聖書に強い影響を受け、その軍務時代では「福音書の男」と呼ばれていたというウィトゲンシュタインは、今日に連なる分析哲学の始祖の一人である。

彼の主著であり、哲学を学んだものならば誰もが名を知る、『論理哲学論考』は、その文体のみならずその思想も、先に引用したヨハネによる福音書に類似している。

即ち、

1 世界は成立していることがらの総体である。

1.1 世界は事実の総体であり、ものの総体ではない。

(中略)

2.1 われわれは事実の像を作る。

2.11 像は、論理空間において、状況を、すなわち諸事態の成立・不成立を表す。

2.12 像は現実に対する模型である。

(中略)

3 事実の論理像が思考である。

(中略)

4 思考とは有意味な命題である。

4.001 命題の総体が言語である。

(野矢茂樹訳による。ただし、引用者がナンバリングを漢数字から英数字に改めた)

初見では難しく感じられるかもしれないが、ここで述べられていることは、些か乱暴に書いてしまえば、先に申した通り、ヨハネによる福音書の冒頭と同じなのである。

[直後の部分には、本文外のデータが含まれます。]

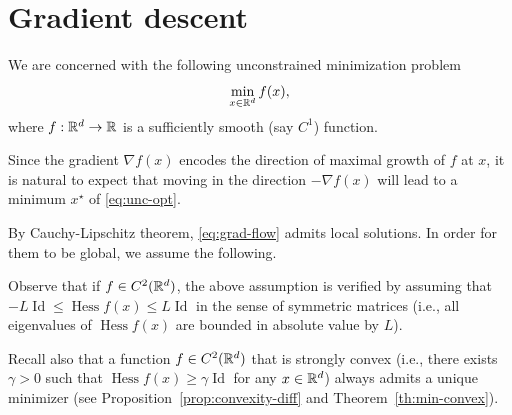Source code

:      \section{Gradient descent}
 
     We are concerned with the following unconstrained minimization problem
     \begin{equation}
         \label{eq:unc-opt}
         \min_{x\in\bbR^d} f(x),
     \end{equation}
     where $f:\bbR^d\to \bbR$ is a sufficiently smooth (say $C^1$) function.
 
     Since the gradient $\nabla f(x)$ encodes the direction of maximal growth of $f$ at $x$, it is natural to expect that moving in the direction $-\nabla f(x)$ will lead to a minimum $x^\star$ of \eqref{eq:unc-opt}.
 
 
     By Cauchy-Lipschitz theorem, \eqref{eq:grad-flow} admits local solutions.
     In order for them to be global, we assume the following.
 
 
     Observe that if $f\in C^2(\bbR^d)$, the above assumption is verified by assuming that $-L\operatorname{Id}\le \operatorname{Hess} f(x)\le L \operatorname{Id}$ in the sense of symmetric matrices (i.e.,  all eigenvalues of $\operatorname{Hess}f(x)$ are bounded in absolute value by $L$).
 
     Recall also that a function $f\in C^2(\bbR^d)$ that is strongly convex (i.e., there exists $\gamma>0$ such that $\operatorname{Hess}f(x)\ge \gamma\operatorname{Id}$ for any $x\in \bbR^d$) always admits a unique minimizer (see Proposition~\ref{prop:convexity-diff} and Theorem~\ref{th:min-convex}).
 
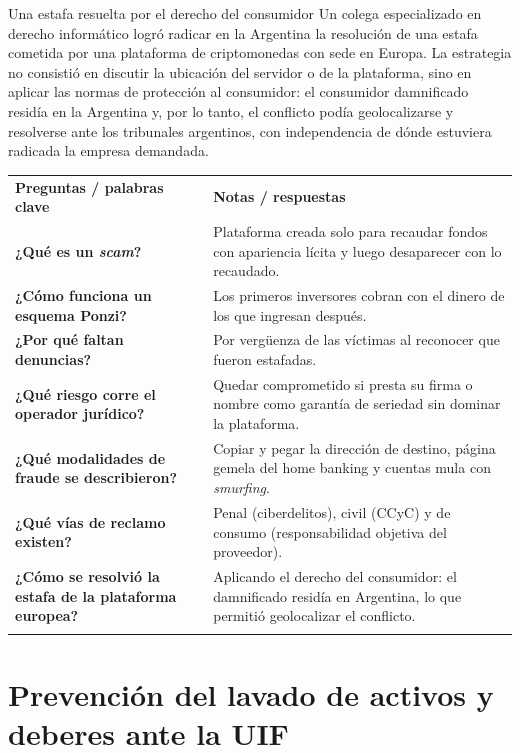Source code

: \documentclass[12pt,oneside]{book}
\newcommand{\cq}[1]{\textbf{#1}}
\newcommand{\cornell}[3]{%
  \par\medskip\noindent\begingroup
  \renewcommand{\arraystretch}{1.25}%
  \begin{tabularx}{\textwidth}{|>{\raggedright\arraybackslash}p{0.27\textwidth}|>{\raggedright\arraybackslash}X|}
    \hline
    \multicolumn{2}{|>{\centering\arraybackslash}X|}{\cellcolor{azulacad!12}\textbf{Cuadro Cornell --- #1}}\\ \hline
    \cellcolor{gray!10}\textbf{Preguntas / palabras clave} & \cellcolor{gray!10}\textbf{Notas / respuestas} \\ \hline
    #2
    \multicolumn{2}{|>{\raggedright\arraybackslash}X|}{\cellcolor{azulacad!6}\textbf{Resumen.} #3}\\ \hline
  \end{tabularx}%
  \endgroup\par\medskip}
\begin{document}
\begin{example}{Una estafa resuelta por el derecho del consumidor}
Un colega especializado en derecho informático logró radicar en la Argentina la resolución de una estafa cometida por una plataforma de criptomonedas con sede en Europa. La estrategia no consistió en discutir la ubicación del servidor o de la plataforma, sino en aplicar las normas de protección al consumidor: el consumidor damnificado residía en la Argentina y, por lo tanto, el conflicto podía geolocalizarse y resolverse ante los tribunales argentinos, con independencia de dónde estuviera radicada la empresa demandada.
\end{example}

\cornell{Estafas, esquemas piramidales y responsabilidad}{
\cq{¿Qué es un \emph{scam}?} & Plataforma creada solo para recaudar fondos con apariencia lícita y luego desaparecer con lo recaudado. \\ \hline
\cq{¿Cómo funciona un esquema Ponzi?} & Los primeros inversores cobran con el dinero de los que ingresan después. \\ \hline
\cq{¿Por qué faltan denuncias?} & Por vergüenza de las víctimas al reconocer que fueron estafadas. \\ \hline
\cq{¿Qué riesgo corre el operador jurídico?} & Quedar comprometido si presta su firma o nombre como garantía de seriedad sin dominar la plataforma. \\ \hline
\cq{¿Qué modalidades de fraude se describieron?} & Copiar y pegar la dirección de destino, página gemela del home banking y cuentas mula con \emph{smurfing}. \\ \hline
\cq{¿Qué vías de reclamo existen?} & Penal (ciberdelitos), civil (CCyC) y de consumo (responsabilidad objetiva del proveedor). \\ \hline
\cq{¿Cómo se resolvió la estafa de la plataforma europea?} & Aplicando el derecho del consumidor: el damnificado residía en Argentina, lo que permitió geolocalizar el conflicto. \\ \hline
}{Las plataformas digitales facilitan estafas y esquemas piramidales; el operador jurídico debe verificar antes de recomendar y conoce las vías penal, civil y de consumo para reclamar, apoyadas en la trazabilidad de los activos.}

\chapter{Prevención del lavado de activos y deberes ante la UIF}
\label{cap:pbc}
\end{document}
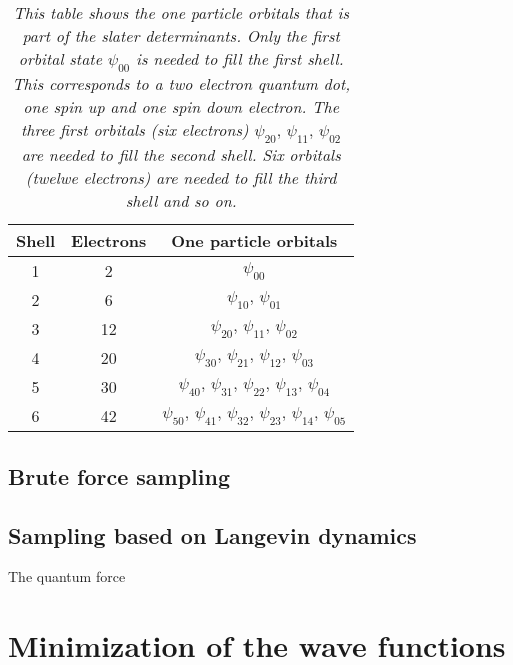 \documentclass[a4paper,10pt,twocolumn]{article} %
\begin{document}
\begin{table}
\begin{center}
\begin{tabular}{|c|c|c|}
\hline
Shell& Electrons & One particle orbitals \\
\hline
1&2& $\psi_{00}$ \\
2&6& $\psi_{10},\,\psi_{01}$\\
3&12& $\psi_{20},\,\psi_{11},\,\psi_{02}$\\
4&20& $\psi_{30},\,\psi_{21},\,\psi_{12},\,\psi_{03}$\\
5&30& $\psi_{40},\,\psi_{31},\,\psi_{22},\,\psi_{13},\,\psi_{04}$\\
6&42& $\psi_{50},\,\psi_{41},\,\psi_{32},\,\psi_{23},\,\psi_{14},\,\psi_{05}$\\
\hline
\end{tabular}
\caption{\it 
	This table shows the one particle orbitals that is part of the slater determinants. Only the first orbital state $\psi_{00}$ 
	is needed to fill the first shell. This corresponds to a two electron quantum dot, one spin up and one spin down electron. The
	three first orbitals (six electrons) $\psi_{20},\,\psi_{11},\,\psi_{02}$ are needed to fill the second shell. Six orbitals (twelwe electrons) are needed to fill the third shell and so on.
\label{tab:orb}
}
\label{tab0}
\end{center}
\end{table}




\subsection{Brute force sampling}%


\subsection{Sampling based on Langevin dynamics}%
The quantum force



\section{Minimization of the wave functions}%
\end{document}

われわれは世界の事実を、像をつくって写し取る。この像というのは、つまりは思考のことである。たとえば、われわれが頭の中でモグラについて考えているとき、頭の中のモグラは、この世界に事実として存在しているモグラの写像である。そして、われわれの思考は言語によって行われる。

これが、上に引用した部分の大意である。

思考と言語が対応するという考え方は、ウィトゲンシュタイン以降、西洋哲学を支配してきた。現代の哲学の中でも大きな部分を占めている心の哲学においても、「心的表象は構文論的構造を持つ」というお題目は、頻繁に唱えられる。私はこのお題目にはじめて接したとき、強烈な違和感を覚えた。

このお題目の言わんとすることは、「心の中で思ったことは、すべて言語で表すことができる」ということである。

しかし、赤ん坊は言語を使って考えていない。動物も言語を使って考えてはいない。そう、私は思った。

この反論が不適切であることが、今の私にはわかる。赤ん坊はたしかに言語を使って考えてはいない。しかし、赤ん坊が感じている漠然とした感覚は、要するに大人の言語に直せば、「おなかが減った」ということなのである。つまり、実際に言語を使って考えているかどうかではなく、考えていることを言語の形をとって表すことができるかが問題なのである。

この一連の議論を経てなお、前述のお題目に対して反論することができよう。大人である私たちも、ときに言葉にならない感覚を覚えることがある。言葉にしようとすると、指の間から零れ落ちる砂のように失われてしまうもの。そういったものが、確かにあるように思われるのである。私の申し上げていることに共感される方ならば、西洋哲学がなぜこのよおうなお題目を信じているのか、首をひねられるに違いない。

西洋と東洋の哲学の比較を行うことは、日本の哲学研究者が陥りやすい失敗の一つだ、という警告を、我々は屡耳にする。しかしここでは、敢えて轍を踏むこととしたい。

五経の一つに数えられる『易経』の「繋辞伝」に、次のような記述がある。

子曰、書不盡言、言不盡意。然則聖人之意、其不可見乎。

(子曰く、書は言を尽くさず、言は意を尽くさず。然らば則ち聖人の意、其れ見るべからざるや。)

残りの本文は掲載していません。